## Work item
Set down every entry exactly as given. Pictures are to be left out.

## Extracted material
- Opening Delimiter -

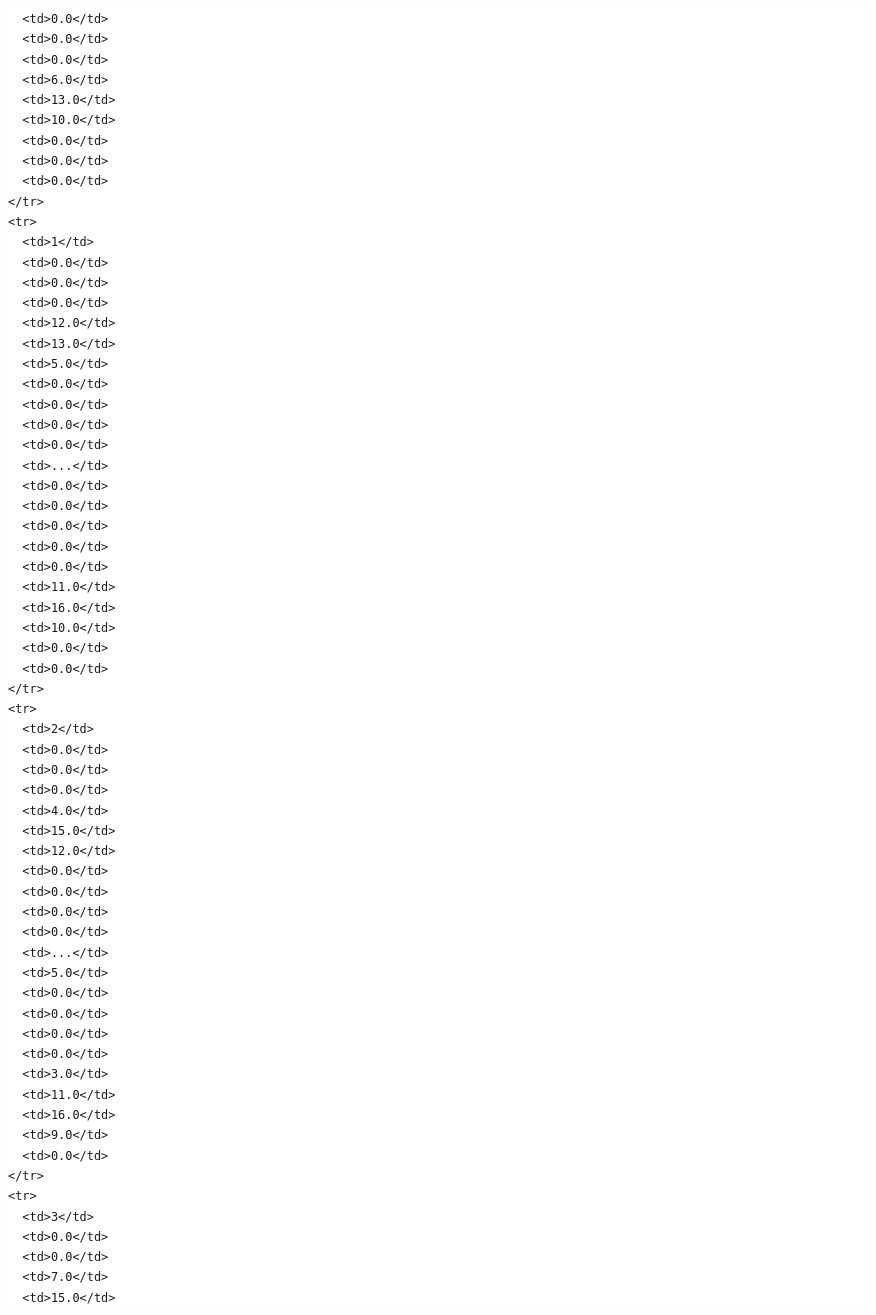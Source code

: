       <td>0.0</td>
      <td>0.0</td>
      <td>0.0</td>
      <td>6.0</td>
      <td>13.0</td>
      <td>10.0</td>
      <td>0.0</td>
      <td>0.0</td>
      <td>0.0</td>
    </tr>
    <tr>
      <td>1</td>
      <td>0.0</td>
      <td>0.0</td>
      <td>0.0</td>
      <td>12.0</td>
      <td>13.0</td>
      <td>5.0</td>
      <td>0.0</td>
      <td>0.0</td>
      <td>0.0</td>
      <td>0.0</td>
      <td>...</td>
      <td>0.0</td>
      <td>0.0</td>
      <td>0.0</td>
      <td>0.0</td>
      <td>0.0</td>
      <td>11.0</td>
      <td>16.0</td>
      <td>10.0</td>
      <td>0.0</td>
      <td>0.0</td>
    </tr>
    <tr>
      <td>2</td>
      <td>0.0</td>
      <td>0.0</td>
      <td>0.0</td>
      <td>4.0</td>
      <td>15.0</td>
      <td>12.0</td>
      <td>0.0</td>
      <td>0.0</td>
      <td>0.0</td>
      <td>0.0</td>
      <td>...</td>
      <td>5.0</td>
      <td>0.0</td>
      <td>0.0</td>
      <td>0.0</td>
      <td>0.0</td>
      <td>3.0</td>
      <td>11.0</td>
      <td>16.0</td>
      <td>9.0</td>
      <td>0.0</td>
    </tr>
    <tr>
      <td>3</td>
      <td>0.0</td>
      <td>0.0</td>
      <td>7.0</td>
      <td>15.0</td>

- Closing Delimiter -

## Output of the task
Source code

:       <td>0.0</td>
      <td>0.0</td>
      <td>0.0</td>
      <td>6.0</td>
      <td>13.0</td>
      <td>10.0</td>
      <td>0.0</td>
      <td>0.0</td>
      <td>0.0</td>
    </tr>
    <tr>
      <td>1</td>
      <td>0.0</td>
      <td>0.0</td>
      <td>0.0</td>
      <td>12.0</td>
      <td>13.0</td>
      <td>5.0</td>
      <td>0.0</td>
      <td>0.0</td>
      <td>0.0</td>
      <td>0.0</td>
      <td>...</td>
      <td>0.0</td>
      <td>0.0</td>
      <td>0.0</td>
      <td>0.0</td>
      <td>0.0</td>
      <td>11.0</td>
      <td>16.0</td>
      <td>10.0</td>
      <td>0.0</td>
      <td>0.0</td>
    </tr>
    <tr>
      <td>2</td>
      <td>0.0</td>
      <td>0.0</td>
      <td>0.0</td>
      <td>4.0</td>
      <td>15.0</td>
      <td>12.0</td>
      <td>0.0</td>
      <td>0.0</td>
      <td>0.0</td>
      <td>0.0</td>
      <td>...</td>
      <td>5.0</td>
      <td>0.0</td>
      <td>0.0</td>
      <td>0.0</td>
      <td>0.0</td>
      <td>3.0</td>
      <td>11.0</td>
      <td>16.0</td>
      <td>9.0</td>
      <td>0.0</td>
    </tr>
    <tr>
      <td>3</td>
      <td>0.0</td>
      <td>0.0</td>
      <td>7.0</td>
      <td>15.0</td>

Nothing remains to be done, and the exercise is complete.